А мы в новом нашем жилье оставались десять лет, до 1956 года. Дом наш на Малой Никитской был угловым. Через дорогу слева находился построенный архитектором Шехтелем знаменитый особняк Рябушинских, в котором власти в 1928 году поселили Горького, а потом рядом жил со своей последней женой Алексей Толстой. На другой стороне Малой Никитской — бывшая церковь Вознесения, где когда-то венчался Пушкин. Не знаю, что в ней сейчас — может быть, восстановлен храм. Но тогда там были какие-то законспирированные конторы. Рядом — керосинная лавка. Исчезнувший мир! Прямо же под нашими окнами, там, где потом разбили сквер с памятником Алексею Толстому, был дровяной склад. А сквер возник на его месте к празднованию 800-летия Москвы в 1947 году, и спустя несколько лет я уже гуляла там с новорожденной Машей.

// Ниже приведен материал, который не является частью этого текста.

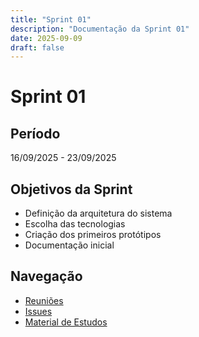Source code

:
 ```yaml
---
title: "Sprint 01"
description: "Documentação da Sprint 01"
date: 2025-09-09
draft: false
---
```


# Sprint 01

## Período
16/09/2025 - 23/09/2025

## Objetivos da Sprint
- Definição da arquitetura do sistema
- Escolha das tecnologias
- Criação dos primeiros protótipos
- Documentação inicial

## Navegação
- [Reuniões](./reunioes)
- [Issues](./issues)
- [Material de Estudos](./material-estudos)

Квартира наша находилась на третьем этаже, и окна выходили на улицу. В отличие от огромной коммуналки на Ржевском, это была когда-то небольшая четырехкомнатная квартира, в 1920-х — 1930-х годах принадлежавшая писателю В. Лидину. Когда он уехал оттуда - вероятно, получив нечто лучшее в строившихся перед войной писательских домах, — ее превратили в коммунальную, уничтожив при этом ванную комнату и сделав из нее жилую. Именно в ней осталась домработница Лидиных Нюра. Так образовалась коммуналка из пяти комнат.
При входе в квартиру первой и была бывшая ванная — комнатка размером примерно 10 метров. Но в ней жила уже не одна Нюра. Обычная история: сперва Нюра выписала из деревни младшую сестру, хорошенькую Марусю. Маруся устроилась на швейную фабрику и вскоре вышла замуж за шофера Александра Ивановича Поликашкина. Их стало трое. Перед войной один за другим родились двое детей, Вова и Ира. Их стало пятеро. Тем не менее все они там помещались. Меня всегда поражала способность людей привыкать к любым условиям. В комнатке были только две кровати по стенам, столик между ними у окна и шкаф. Днем на полу между кроватями играла маленькая Ира (ей было лет пять, когда мы там поселились), за столиком Вовка делал уроки и поочередно ела вся семья. Ночью родители спали на одной кровати, дети на другой, а когда все ложились, в узкое пространство между кроватями вдвигалась раскладушка для Нюры. Она работала поварихой в детском саду, глава семьи в каком-то «ящике» (так называли тогда любые засекреченные организации, не имевшие адресов, а только номер почтового ящика), а Маруся вела хозяйство и воспитывала детей. Мы с ней подружились и часто оставляли детей на попечение друг друга.
В следующей, самой большой комнате жило семейство Шпилевых. Павел Устинович, большой, грубый мужик, занимался делом, совершенно не подходившим к его внешнему облику и личности: преподавал английский язык в Историко-архивном институте. Преподавала английский и его жена Полина Карловна. Мальчик Женя был ровесником моему Юре. Глава семьи играл на пианино, и вся квартира каждый вечер вынуждена была слушать его небогатый репертуар, главным образом полонез Огинского.
Супруги постоянно ссорились и даже дрались. Все это выплескивалось на общую квартирную территорию: прихожую и маленький коридор. Случалось их и разнимать. Потом они развелись, но не могли разъехаться, и теперь ссоры иной раз кончались появлением милиции. Кончилось это так: подросший сын во время стычки одолел отца, связал его, уложил на пол и предупредил, что в следующий раз изобьет до смерти. Разъезжались они по решению суда, когда мы уже не жили там, — но меня пригласили в суд как свидетеля.